Ce lundi 23 mars 2026, au 25ᵉ jour du conflit au Moyen-Orient, Donald Trump a prolongé de cinq jours la suspension des frappes visant les infrastructures énergétiques iraniennes, évoquant des « échanges positifs » et la possibilité d’un accord portant sur une cessation totale des hostilités.

Cette suspension de cinq jours intervint après un premier ultimatum de 48 heures donné par Trump à l’Iran, pour l’ouverture complète du détroit d’Ormuz. Face à cette menace, Téhéran avait averti qu’une attaque contre ses infrastructures pourrait entraîner de lourdes représailles, notamment la pose de mines navales dans le Golfe, et des frappes contre des installations stratégiques américaines et régionales.
Des négociations mystérieuse alors que l’Iran continue de se faire bombarder
L’ultimatum donné par Trump à l’Iran devait arriver à terme ce lundi soir. Contre toute attente, le président américain est revenu sur ses menaces à l’échéance. Sur son réseau Truth Social, Donald Trump a écrit que: “Compte tenu de la teneur et du ton de ces conversations approfondies, détaillées et constructives – qui se poursuivront tout au long de la semaine -, j’ai donné instruction au département de la Guerre de reporter toute frappe militaire contre les centrales électriques et les infrastructures énergétiques iraniennes pour une période de cinq jours, sous réserve du succès des réunions et discussions en cours.
Les autorités iraniennes, par la voix de leur ministère des Affaires étrangères et relayées par plusieurs médias, ont formellement démenti ces propos, affirmant qu’aucune négociation n’était en cours entre Téhéran et Washington et accusant le président américain de chercher à influencer la situation. Selon une source anonyme citée par l’agence d’information semi-officielle Fars, Donald Trump aurait fait marche arrière à cause des menaces proférées par Téhéran de frapper les installations énergétiques de l’Asie Occidentale, et non à cause d’une quelconque communication comme il le prétend.
Frappes croisées entre Israël, les États-Unis et l’Iran
Sur le terrain, les hostilités se poursuivent. Les États-Unis et Israël ont mené le 21 mars plusieurs attaques contre des bases militaires, et le site nucléaire de Natanz en Iran. Ce site est le principal site d’enrichissement d’uranium iranien, et il se trouve à environ 220 kilomètres du sud-est de la capitale. Des images satellites ont fait état de plusieurs bâtiments endommagés. Toutefois, selon l’Organisation iranienne de l’énergie atomique, aucune activité radioactive n’a été détectée des suites de ces attaques. Le directeur de l’Agence internationale de l’énergie atomique (AIEA), Rafael Grossi, appelle à la retenue afin d’éviter tout risque d’accident nucléaire.
En représailles de ces attaques, l’Iran a lancé au moins huit salves de missiles balistiques sur les villes israéliennes Dimona, connue pour abriter un centre de recherche nucléaire, et Arad.
Selon le ministère de la Santé israélien, près de 116 personnes seraient blessées à Arad, dont 7 grièvement touchées et 64 à Dimona suite aux attaques de l’Iran.

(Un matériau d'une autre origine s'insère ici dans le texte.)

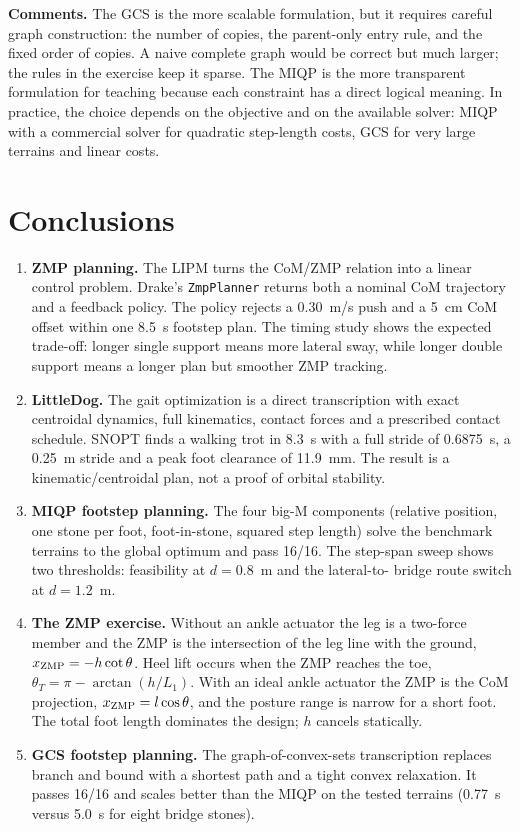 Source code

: \documentclass[11pt]{article}
\begin{document}
\textbf{Comments.}  The GCS is the more scalable formulation, but it requires
careful graph construction: the number of copies, the parent-only entry rule,
and the fixed order of copies.  A naive complete graph would be correct but
much larger; the rules in the exercise keep it sparse.  The MIQP is the more
transparent formulation for teaching because each constraint has a direct
logical meaning.  In practice, the choice depends on the objective and on the
available solver: MIQP with a commercial solver for quadratic step-length
costs, GCS for very large terrains and linear costs.

\section{Conclusions}

\begin{enumerate}[leftmargin=1.4em]
  \item \textbf{ZMP planning.}  The LIPM turns the CoM/ZMP relation into a
  linear control problem.  Drake's \texttt{ZmpPlanner} returns both a nominal
  CoM trajectory and a feedback policy.  The policy rejects a 0.30~m/s push
  and a 5~cm CoM offset within one 8.5~s footstep plan.  The timing study shows
  the expected trade-off: longer single support means more lateral sway, while
  longer double support means a longer plan but smoother ZMP tracking.
  \item \textbf{LittleDog.}  The gait optimization is a direct transcription
  with exact centroidal dynamics, full kinematics, contact forces and a
  prescribed contact schedule.  SNOPT finds a walking trot in 8.3~s with a
  full stride of 0.6875~s, a 0.25~m stride and a peak foot clearance of
  11.9~mm.  The result is a kinematic/centroidal plan, not a proof of orbital
  stability.
  \item \textbf{MIQP footstep planning.}  The four big-M components (relative
  position, one stone per foot, foot-in-stone, squared step length) solve the
  benchmark terrains to the global optimum and pass 16/16.  The step-span
  sweep shows two thresholds: feasibility at $d=0.8$~m and the lateral-to-
  bridge route switch at $d=1.2$~m.
  \item \textbf{The ZMP exercise.}  Without an ankle actuator the leg is a
  two-force member and the ZMP is the intersection of the leg line with the
  ground, $x_{\rm ZMP}=-h\cot\theta$.  Heel lift occurs when the ZMP reaches
  the toe, $\theta_T=\pi-\arctan(h/L_1)$.  With an ideal ankle actuator the ZMP
  is the CoM projection, $x_{\rm ZMP}=l\cos\theta$, and the posture range is
  narrow for a short foot.  The total foot length dominates the design; $h$
  cancels statically.
  \item \textbf{GCS footstep planning.}  The graph-of-convex-sets transcription
  replaces branch and bound with a shortest path and a tight convex relaxation.
  It passes 16/16 and scales better than the MIQP on the tested terrains
  (0.77~s versus 5.0~s for eight bridge stones).
\end{enumerate}
\end{document}
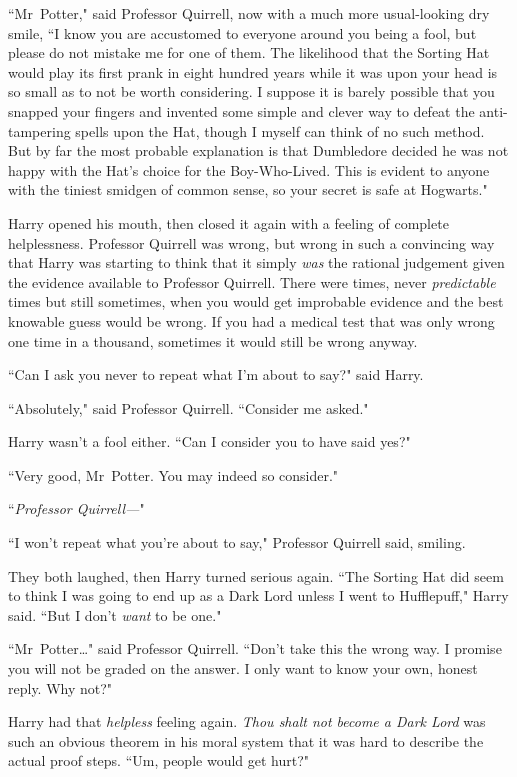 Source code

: ``Mr~Potter," said Professor Quirrell, now with a much more usual-looking dry smile, ``I know you are accustomed to everyone around you being a fool, but please do not mistake me for one of them. The likelihood that the Sorting Hat would play its first prank in eight hundred years while it was upon your head is so small as to not be worth considering. I suppose it is barely possible that you snapped your fingers and invented some simple and clever way to defeat the anti-tampering spells upon the Hat, though I myself can think of no such method. But by far the most probable explanation is that Dumbledore decided he was not happy with the Hat's choice for the Boy-Who-Lived. This is evident to anyone with the tiniest smidgen of common sense, so your secret is safe at Hogwarts."

Harry opened his mouth, then closed it again with a feeling of complete helplessness. Professor Quirrell was wrong, but wrong in such a convincing way that Harry was starting to think that it simply \emph{was} the rational judgement given the evidence available to Professor Quirrell. There were times, never \emph{predictable} times but still sometimes, when you would get improbable evidence and the best knowable guess would be wrong. If you had a medical test that was only wrong one time in a thousand, sometimes it would still be wrong anyway.

``Can I ask you never to repeat what I'm about to say?" said Harry.

``Absolutely," said Professor Quirrell. ``Consider me asked."

Harry wasn't a fool either. ``Can I consider you to have said yes?"

``Very good, Mr~Potter. You may indeed so consider."

``\emph{Professor Quirrell—}"

``I won't repeat what you're about to say," Professor Quirrell said, smiling.

They both laughed, then Harry turned serious again. ``The Sorting Hat did seem to think I was going to end up as a Dark Lord unless I went to Hufflepuff," Harry said. ``But I don't \emph{want} to be one."

``Mr~Potter…" said Professor Quirrell. ``Don't take this the wrong way. I promise you will not be graded on the answer. I only want to know your own, honest reply. Why not?"

Harry had that \emph{helpless} feeling again. \emph{Thou shalt not become a Dark Lord} was such an obvious theorem in his moral system that it was hard to describe the actual proof steps. ``Um, people would get hurt?"

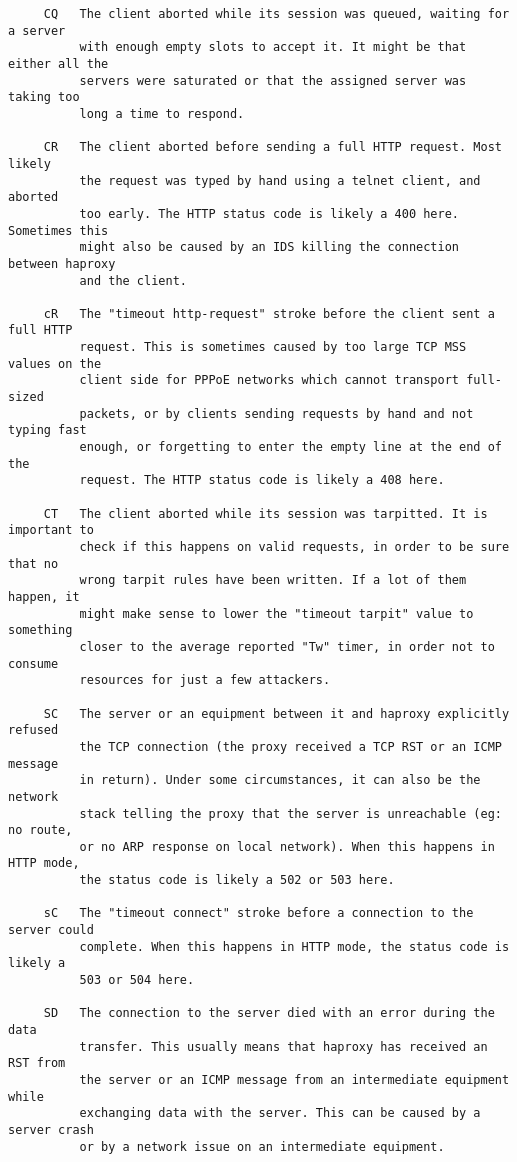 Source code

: \begin{verbatim}
     CQ   The client aborted while its session was queued, waiting for a server
          with enough empty slots to accept it. It might be that either all the
          servers were saturated or that the assigned server was taking too
          long a time to respond.

     CR   The client aborted before sending a full HTTP request. Most likely
          the request was typed by hand using a telnet client, and aborted
          too early. The HTTP status code is likely a 400 here. Sometimes this
          might also be caused by an IDS killing the connection between haproxy
          and the client.

     cR   The "timeout http-request" stroke before the client sent a full HTTP
          request. This is sometimes caused by too large TCP MSS values on the
          client side for PPPoE networks which cannot transport full-sized
          packets, or by clients sending requests by hand and not typing fast
          enough, or forgetting to enter the empty line at the end of the
          request. The HTTP status code is likely a 408 here.

     CT   The client aborted while its session was tarpitted. It is important to
          check if this happens on valid requests, in order to be sure that no
          wrong tarpit rules have been written. If a lot of them happen, it
          might make sense to lower the "timeout tarpit" value to something
          closer to the average reported "Tw" timer, in order not to consume
          resources for just a few attackers.

     SC   The server or an equipment between it and haproxy explicitly refused
          the TCP connection (the proxy received a TCP RST or an ICMP message
          in return). Under some circumstances, it can also be the network
          stack telling the proxy that the server is unreachable (eg: no route,
          or no ARP response on local network). When this happens in HTTP mode,
          the status code is likely a 502 or 503 here.

     sC   The "timeout connect" stroke before a connection to the server could
          complete. When this happens in HTTP mode, the status code is likely a
          503 or 504 here.

     SD   The connection to the server died with an error during the data
          transfer. This usually means that haproxy has received an RST from
          the server or an ICMP message from an intermediate equipment while
          exchanging data with the server. This can be caused by a server crash
          or by a network issue on an intermediate equipment.


\end{verbatim}
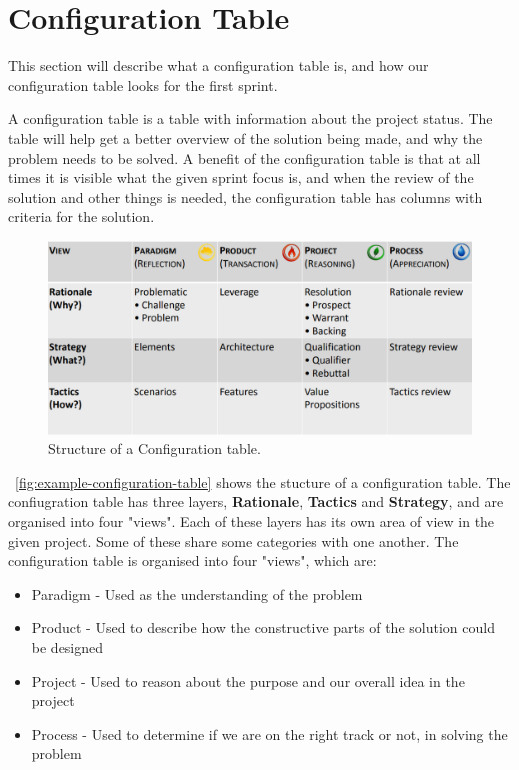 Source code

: \section{Configuration Table}\label{sec:first-configuration-table}
This section will describe what a configuration table is, and how our configuration table looks for the first sprint.

A configuration table is a table with information about the project status. 
The table will help get a better overview of the solution being made, and why the problem needs to be solved.
A benefit of the configuration table is that at all times it is visible what the given sprint focus is, and when the review of the solution and other things is needed, the configuration table has columns with criteria for the solution.

\begin{figure}[h]
    \centering
    \includegraphics[width=\linewidth]{images/configurationTableExample.png}
    \caption{Structure of a Configuration table.}
    \label{fig:example-configuration-table}
\end{figure}

~\autoref{fig:example-configuration-table} shows the stucture of a configuration table.
The confiugration table has three layers, \textbf{Rationale}, \textbf{Tactics} and \textbf{Strategy}, and are organised into four "views".
Each of these layers has its own area of view in the given project.
Some of these share some categories with one another.
The configuration table is organised into four "views", which are:

\begin{itemize}
    \item Paradigm - Used as the understanding of the problem
    \item Product - Used to describe how the constructive parts of the solution could be designed
    \item Project - Used to reason about the purpose and our overall idea in the project
    \item Process - Used to determine if we are on the right track or not, in solving the problem
\end{itemize}

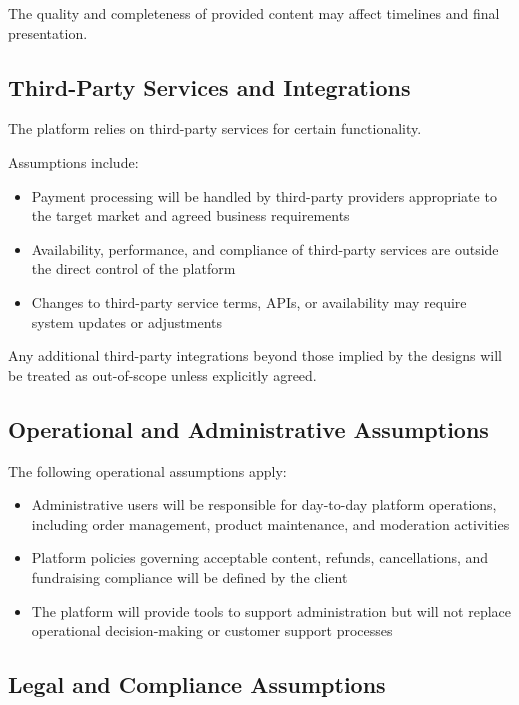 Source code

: The quality and completeness of provided content may affect timelines and final
presentation.

\subsection{Third-Party Services and Integrations}

The platform relies on third-party services for certain functionality.

Assumptions include:
\begin{itemize}[leftmargin=1.5em]
    \item Payment processing will be handled by third-party providers appropriate
    to the target market and agreed business requirements
    \item Availability, performance, and compliance of third-party services are
    outside the direct control of the platform
    \item Changes to third-party service terms, APIs, or availability may require
    system updates or adjustments
\end{itemize}

Any additional third-party integrations beyond those implied by the designs will
be treated as out-of-scope unless explicitly agreed.

\subsection{Operational and Administrative Assumptions}

The following operational assumptions apply:
\begin{itemize}[leftmargin=1.5em]
    \item Administrative users will be responsible for day-to-day platform
    operations, including order management, product maintenance, and moderation
    activities
    \item Platform policies governing acceptable content, refunds, cancellations,
    and fundraising compliance will be defined by the client
    \item The platform will provide tools to support administration but will not
    replace operational decision-making or customer support processes
\end{itemize}

\subsection{Legal and Compliance Assumptions}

Une soirée très difficile pour Israël
Le premier ministre israélien, Benjamin Netanyahou, a évoqué une soirée très difficile, tout en affirmant qu’ils continueront de lutter sous tous les fronts. Cette attaque a amené les autorités israéliennes à fermer les écoles pour la journée du dimanche, considérée comme le premier jour de la semaine en Israël. Et à poursuivre l’enseignement entièrement à distance lundi.
Loin d’être l’attaque la plus meurtrière menée par l’Iran, elle reste la plus spectaculaire, non seulement en dégâts matériels, mais aussi et surtout, dans la capacité militaire iranienne. Après plus de trois semaines de bombardement intensifs de Washington et de Tel-Aviv, rien ne laissait présager que Téhéran disposait encore de missiles d’aussi longue portée.
Alerte mondiale sur une crise énergétique
Parallèlement, Fatih Birol, à la tête de l’Agence internationale de l’énergie, a mis en garde contre une crise énergétique d’ampleur historique. Selon lui, les répercussions du conflit pourraient toucher tous les pays sans exception et représenter une menace majeure pour l’économie mondiale.
Dans une guerre dit-on, la première victime, c’est la vérité. Ce conflit au Moyen-Orient illustre parfaitement cet adage. Chaque déclaration, vraie ou contestée, fait non seulement basculer l’équilibre déjà fragile de la région, mais décide du cours du marché pétrolier. Entre démentis, menaces et frappes, la méfiance ne cesse de grandir à l’égard des États-Unis, et le fossé continue de se creuser entre les deux camps. Le risque d’une escalade incontrôlable devient de plus en plus réel. Sur fond de crise énergétique mondiale imminente, c’est le Monde qui retient son souffle, en attente d’un apaisement durable.